A far gli onori di casa, Alessandro Profumo. Reduce da una settimana da brivido. Anzi da un anno da brivido. L’Unicredit era considerato un gioiellino della finanza tricolore: prima la Polonia con Bank Pekao, poi la Germania con Hvb e infine Roma con la Capitalia di Cesare Geronzi, sono state le tappe principali di una crescita che sembrava inarrestabile. Si trova invece oggi con il titolo che langue sotto quota 1 euro, la banca che in Borsa vale poco più di 12 miliardi e che nella sola settimana che si è chiusa ha lasciato sul terreno un terzo del suo valore. Insomma, un padrone di casa che con un occhio guardava agli appunti da leggere a una platea bastonata dai mercati e con l’altro guardava all’apertura delle Borse di domani mattina. Non meglio la condizione borsistica e di mercato del suo concorrente principale, Intesa Sanpaolo. Venerdì, per uno scherzo dei computer che a fine giornata accumulano ordini di vendita, la banca aveva fatto segnare un rotondo meno 15 per cento: 4 miliardi di euro volatilizzati con pochi clic sui computer di mezzo mondo. Roba da non credere. Solo fino a qualche mese fa. Oggi evidentemente è tutto possibile.
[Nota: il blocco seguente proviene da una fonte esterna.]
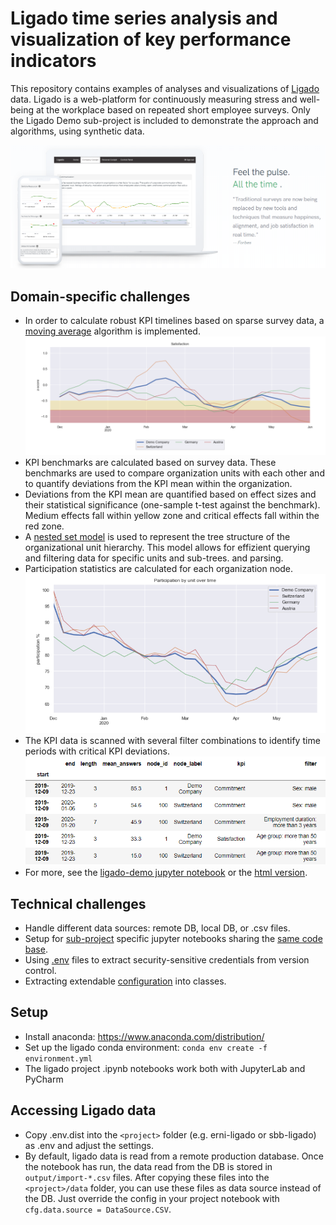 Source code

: # Ligado time series analysis and visualization of key performance indicators

This repository contains examples of analyses and visualizations of [Ligado](https://ligado.ch/) data. 
Ligado is a web-platform for continuously measuring stress and well-being at the workplace 
based on repeated short employee surveys. Only the Ligado Demo sub-project is included to
demonstrate the approach and algorithms, using synthetic data.

![](img/ligado-kpi.png)

## Domain-specific challenges

- In order to calculate robust KPI timelines based on sparse survey data, a 
[moving average](https://en.wikipedia.org/wiki/Moving_average) algorithm is implemented.
![](img/satisfaction.png)
- KPI benchmarks are calculated based on survey data. These benchmarks are used to compare
organization units with each other and to quantify deviations from the KPI mean within the 
organization.
- Deviations from the KPI mean are quantified based on effect sizes and their statistical significance
(one-sample t-test against the benchmark). Medium effects fall within yellow zone and critical effects
fall within the red zone.
- A [nested set model](https://en.wikipedia.org/wiki/Nested_set_model) is used to represent the 
tree structure of the organizational unit hierarchy. This model allows for effizient querying and 
filtering data for specific units and sub-trees.
and parsing.
- Participation statistics are calculated for each organization node.
 ![](img/participation.png)
- The KPI data is scanned with several filter combinations to identify time periods with critical
KPI deviations. 
 ![](img/alerts.png)
 - For more, see the [ligado-demo jupyter notebook](https://github.com/aimfeld/kpi-time-series/blob/master/ligado-demo/ligado-demo.ipynb)
 or the [html version](https://htmlpreview.github.io/?https://github.com/aimfeld/kpi-time-series/blob/master/ligado-demo/ligado-demo.html).


## Technical challenges

- Handle different data sources: remote DB, local DB, or .csv files.
- Setup for [sub-project](https://github.com/aimfeld/kpi-time-series/tree/master/ligado-demo) 
specific jupyter notebooks sharing the [same code base](https://github.com/aimfeld/kpi-time-series/tree/master/ligado).
- Using [.env](https://github.com/aimfeld/kpi-time-series/blob/master/.env.dist) files to extract security-sensitive 
credentials from version control.
- Extracting extendable [configuration](https://github.com/aimfeld/kpi-time-series/blob/master/ligado/config.py) into classes.

## Setup

- Install anaconda: https://www.anaconda.com/distribution/
- Set up the ligado conda environment: `conda env create -f environment.yml`
- The ligado project .ipynb notebooks work both with JupyterLab and PyCharm

## Accessing Ligado data

- Copy .env.dist into the `<project>` folder (e.g. erni-ligado or sbb-ligado) as .env and adjust the settings.
- By default, ligado data is read from a remote production database.
Once the notebook has run, the data read from the DB is stored in `output/import-*.csv` files.
After copying these files into the `<project>/data` folder, you can use these files as data source instead of the DB.
Just override the config in your project notebook with `cfg.data.source = DataSource.CSV`.

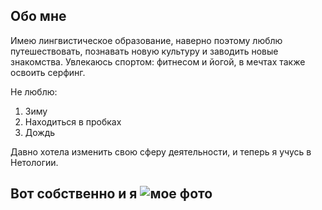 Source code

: ## Обо мне

Имею лингвистическое образование, наверно поэтому  люблю путешествовать, познавать новую  культуру и заводить новые знакомства. Увлекаюсь спортом: фитнесом и йогой, в мечтах также освоить серфинг. 

Не люблю:

1. Зиму
2. Находиться в пробках
3. Дождь
   

Давно хотела изменить свою сферу деятельности, и теперь я учусь в Нетологии.

## Вот собственно и я ![мое фото](https://imgur.com/31zKQ6h.png) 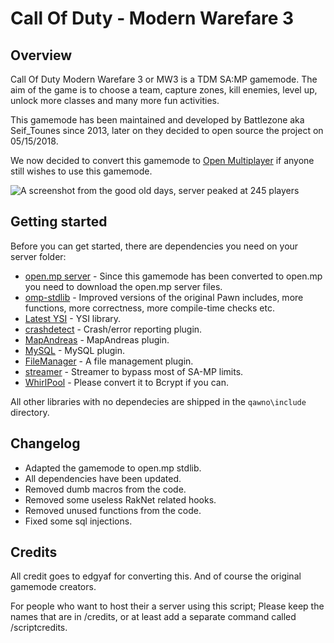 # Call Of Duty - Modern Warefare 3
## Overview
Call Of Duty Modern Warefare 3 or MW3 is a TDM SA:MP gamemode. The aim of the game is to choose a team, capture zones, kill enemies, level up, unlock more classes and many more fun activities.

This gamemode has been maintained and developed by Battlezone aka Seif_Tounes since 2013, later on they decided to open source the project on 05/15/2018.

We now decided to convert this gamemode to [Open Multiplayer](https://open.mp/faq) if anyone still wishes to use this gamemode.

![A screenshot from the good old days, server peaked at 245 players](https://i.imgur.com/cLzbzzt.png)

## Getting started
Before you can get started, there are dependencies you need on your server folder:
- [open.mp server](https://github.com/openmultiplayer/open.mp/releases/latest) - Since this gamemode has been converted to open.mp you need to download the open.mp server files.
- [omp-stdlib](https://github.com/openmultiplayer/omp-stdlib) - Improved versions of the original Pawn includes, more functions, more correctness, more compile-time checks etc.
- [Latest YSI](https://github.com/pawn-lang/YSI-Includes/releases/tag/v5.10.0006) - YSI library.
- [crashdetect](https://github.com/Y-Less/samp-plugin-crashdetect/releases/tag/v4.22) - Crash/error reporting plugin.
- [MapAndreas](https://github.com/philip1337/samp-plugin-mapandreas/releases/tag/v1.2.1) - MapAndreas plugin.
- [MySQL](https://github.com/pBlueG/SA-MP-MySQL/releases/tag/R41-4) - MySQL plugin.
- [FileManager](https://github.com/JaTochNietDan/SA-MP-FileManager/releases/tag/1.5.1) - A file management plugin.
- [streamer](https://github.com/samp-incognito/samp-streamer-plugin/releases/tag/v2.9.6) - Streamer to bypass most of SA-MP limits.
- [WhirlPool](https://github.com/Southclaws/samp-whirlpool/releases/tag/v1.0.0) - Please convert it to Bcrypt if you can. 

All other libraries with no dependecies are shipped in the `qawno\include` directory.

## Changelog
- Adapted the gamemode to open.mp stdlib.
- All dependencies have been updated.
- Removed dumb macros from the code.
- Removed some useless RakNet related hooks.
- Removed unused functions from the code.
- Fixed some sql injections.

## Credits
All credit goes to edgyaf for converting this. And of course the original gamemode creators.

For people who want to host their a server using this script; Please keep the names that are in /credits, or at least add a separate command called /scriptcredits. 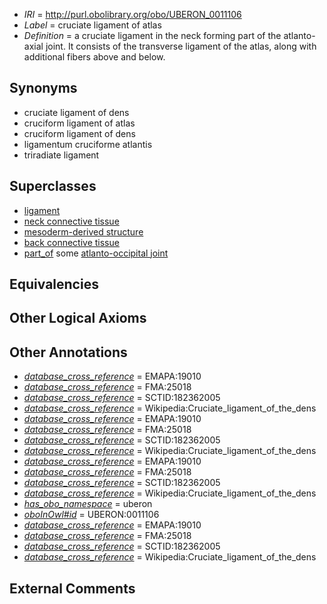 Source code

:  * *IRI* = http://purl.obolibrary.org/obo/UBERON_0011106
 * *Label* = cruciate ligament of atlas
 * *Definition* = a cruciate ligament in the neck forming part of the atlanto-axial joint. It consists of the transverse ligament of the atlas, along with additional fibers above and below.

## Synonyms

 * cruciate ligament of dens
 * cruciform ligament of atlas
 * cruciform ligament of dens
 * ligamentum cruciforme atlantis
 * triradiate ligament

## Superclasses

 * [ligament](../../UBERON/11/UBERON_0000211.md)
 * [neck connective tissue](../../UBERON/68/UBERON_0003568.md)
 * [mesoderm-derived structure](../../UBERON/20/UBERON_0004120.md)
 * [back connective tissue](../../UBERON/67/UBERON_0004267.md)
 * [part_of](../../BFO/50/BFO_0000050.md) some [atlanto-occipital joint](../../UBERON/20/UBERON_0000220.md)

## Equivalencies


## Other Logical Axioms


## Other Annotations

 * *[database_cross_reference](../../ef/oboInOwl#hasDbXref.md)* = EMAPA:19010
 * *[database_cross_reference](../../ef/oboInOwl#hasDbXref.md)* = FMA:25018
 * *[database_cross_reference](../../ef/oboInOwl#hasDbXref.md)* = SCTID:182362005
 * *[database_cross_reference](../../ef/oboInOwl#hasDbXref.md)* = Wikipedia:Cruciate_ligament_of_the_dens
 * *[database_cross_reference](../../ef/oboInOwl#hasDbXref.md)* = EMAPA:19010
 * *[database_cross_reference](../../ef/oboInOwl#hasDbXref.md)* = FMA:25018
 * *[database_cross_reference](../../ef/oboInOwl#hasDbXref.md)* = SCTID:182362005
 * *[database_cross_reference](../../ef/oboInOwl#hasDbXref.md)* = Wikipedia:Cruciate_ligament_of_the_dens
 * *[database_cross_reference](../../ef/oboInOwl#hasDbXref.md)* = EMAPA:19010
 * *[database_cross_reference](../../ef/oboInOwl#hasDbXref.md)* = FMA:25018
 * *[database_cross_reference](../../ef/oboInOwl#hasDbXref.md)* = SCTID:182362005
 * *[database_cross_reference](../../ef/oboInOwl#hasDbXref.md)* = Wikipedia:Cruciate_ligament_of_the_dens
 * *[has_obo_namespace](../../ce/oboInOwl#hasOBONamespace.md)* = uberon
 * *[oboInOwl#id](../../id/oboInOwl#id.md)* = UBERON:0011106
 * *[database_cross_reference](../../ef/oboInOwl#hasDbXref.md)* = EMAPA:19010
 * *[database_cross_reference](../../ef/oboInOwl#hasDbXref.md)* = FMA:25018
 * *[database_cross_reference](../../ef/oboInOwl#hasDbXref.md)* = SCTID:182362005
 * *[database_cross_reference](../../ef/oboInOwl#hasDbXref.md)* = Wikipedia:Cruciate_ligament_of_the_dens

## External Comments

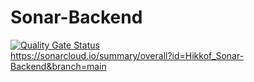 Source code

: # Sonar-Backend
[![Quality Gate Status](https://sonarcloud.io/api/project_badges/measure?project=Hikkof_Sonar-Backend&metric=alert_status)](https://sonarcloud.io/dashboard?id=Hikkof_Sonar-Backend)</br>
https://sonarcloud.io/summary/overall?id=Hikkof_Sonar-Backend&branch=main
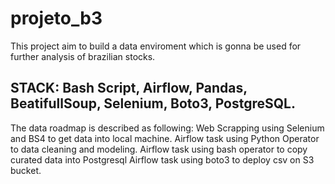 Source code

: # projeto_b3
This project aim to build a data enviroment which is gonna be used for further analysis of brazilian stocks.
## STACK: Bash Script, Airflow, Pandas, BeatifullSoup, Selenium, Boto3, PostgreSQL.
The data roadmap is described as following:
Web Scrapping using Selenium and BS4 to get data into local machine.
Airflow task using Python Operator to data cleaning and modeling.
Airflow task using bash operator to copy curated data into Postgresql
Airflow task using boto3 to deploy csv on S3 bucket.



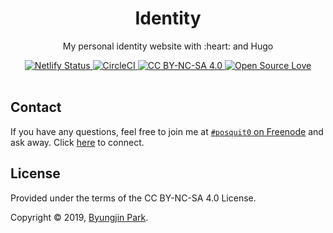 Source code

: <div align="center">
  <!-- <a href="https://github.com/posquit0/blog" title="My Identity"> -->
  <!--   <img alt="My Identity" src="http://crocodillon.com/images/blog/2015/asynchronous-callbacks-in-koa--twitter.png" width="240px" /> -->
  <!-- </a> -->
  <!-- <br /> -->
  <h1>Identity</h1>
</div>

<p align="center">
  My personal identity website with :heart: and Hugo
</p>

<div align="center">
  <a href="https://app.netlify.com/sites/posquit0/deploys">
    <img alt="Netlify Status" src="https://api.netlify.com/api/v1/badges/abeefe7a-e215-4994-9b1f-77d255a49b40/deploy-status" />
  </a>
  <a href="https://circleci.com/gh/posquit0/identity">
    <img alt="CircleCI" src="https://circleci.com/gh/posquit0/identity.svg?style=shield" />
  </a>
  <a href="https://creativecommons.org/licenses/by-nc-sa/4.0/">
    <img alt="CC BY-NC-SA 4.0" src="https://img.shields.io/badge/License-CC%20BY--NC--SA%204.0-lightgrey.svg" />
  </a>
  <a href="https://github.com/ellerbrock/open-source-badge/">
    <img alt="Open Source Love" src="https://badges.frapsoft.com/os/v1/open-source.svg?v=103" />
  </a>
</div>

<br />


## Contact

If you have any questions, feel free to join me at [`#posquit0` on Freenode](irc://irc.freenode.net/posquit0) and ask away. Click [here](https://kiwiirc.com/client/irc.freenode.net/posquit0) to connect.


## License

Provided under the terms of the CC BY-NC-SA 4.0 License.

Copyright © 2019, [Byungjin Park](http://www.posquit0.com).
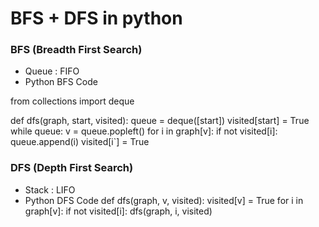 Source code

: 
# BFS + DFS in python

### BFS (Breadth First Search)
+ Queue : FIFO
+ Python BFS Code
   
from collections import deque
   
def dfs(graph, start, visited):
       queue = deque([start]) 
       visited[start] = True
       while queue:
           v = queue.popleft()
           for i in graph[v]:
               if not visited[i]:
                   queue.append(i)
                   visited[i`] = True



### DFS (Depth First Search)
+ Stack : LIFO
+ Python DFS Code
   def dfs(graph, v, visited):
       visited[v] = True 
       for i in graph[v]:
           if not visited[i]:
               dfs(graph, i, visited)
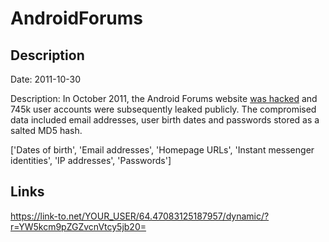 # AndroidForums

## Description

Date: 2011-10-30

Description:
In October 2011, the Android Forums website <a href="http://www.pcworld.com/article/259201/online_android_forum_hacked_user_data_accessed.html" target="_blank" rel="noopener">was hacked</a> and 745k user accounts were subsequently leaked publicly. The compromised data included email addresses, user birth dates and passwords stored as a salted MD5 hash.


['Dates of birth', 'Email addresses', 'Homepage URLs', 'Instant messenger identities', 'IP addresses', 'Passwords']

## Links

https://link-to.net/YOUR_USER/64.47083125187957/dynamic/?r=YW5kcm9pZGZvcnVtcy5jb20=
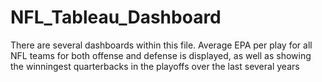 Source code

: # NFL_Tableau_Dashboard
There are several dashboards within this file. Average EPA per play for all NFL teams for both offense and defense is displayed, 
as well as showing the winningest quarterbacks in the playoffs over the last several years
Tanto che Gianni Bazoli, proprio ieri al Forex, non ha usato mezzi termini: «È totalmente infondata - ha detto il banchiere bresciano - la voce di un aumento di capitale». L’equivoco in Borsa, secondo il banchiere, «si è creato sul 30% richiesto come minimo per un intervento di privati nella sottoscrizione» dei Tremonti-bond. «Da un lato si è ritenuto che questo comportasse necessariamente un aumento di capitale da parte dei privati e dall’altra che si parlasse di interventi sulla proprietà. Poi è stato chiarito che si trattava sempre degli stessi strumenti messi a punto dal governo per rafforzare i coefficienti patrimoniali degli istituti». Tutto vero, ma in altri tempi sarebbe apparsa una excusatio non petita. Oggi è diventata una necessità. E proprio sui Tremonti-bond, Bazoli, ha poi voluto precisare. «Appena avremo il testo faremo uno studio in tempi rapidissimi». Ma «non voglio anticipare nulla: siamo sicuramente interessati a studiarli». Secondo il presidente di Intesa questi sono strumenti necessari a «restituire la fiducia nel mercato, ma non l’unico». E ancora a puntualizzare. Quest’anno sarà difficile, ma «siamo sereni» per tre motivi: la questione «dei titoli tossici non ci riguarda»; «la proprietà della banca è delle fondazioni bancarie che sono investitori di medio-lungo termine» e Intesa Sanpaolo avrà ancora una significativa «economicità di gestione», malgrado «l’importante incremento delle sofferenze» atteso. In ogni caso lo spettro della nazionalizzazione «non riguarda» le banche italiane, ha confermato Bazoli seguito poi da Profumo.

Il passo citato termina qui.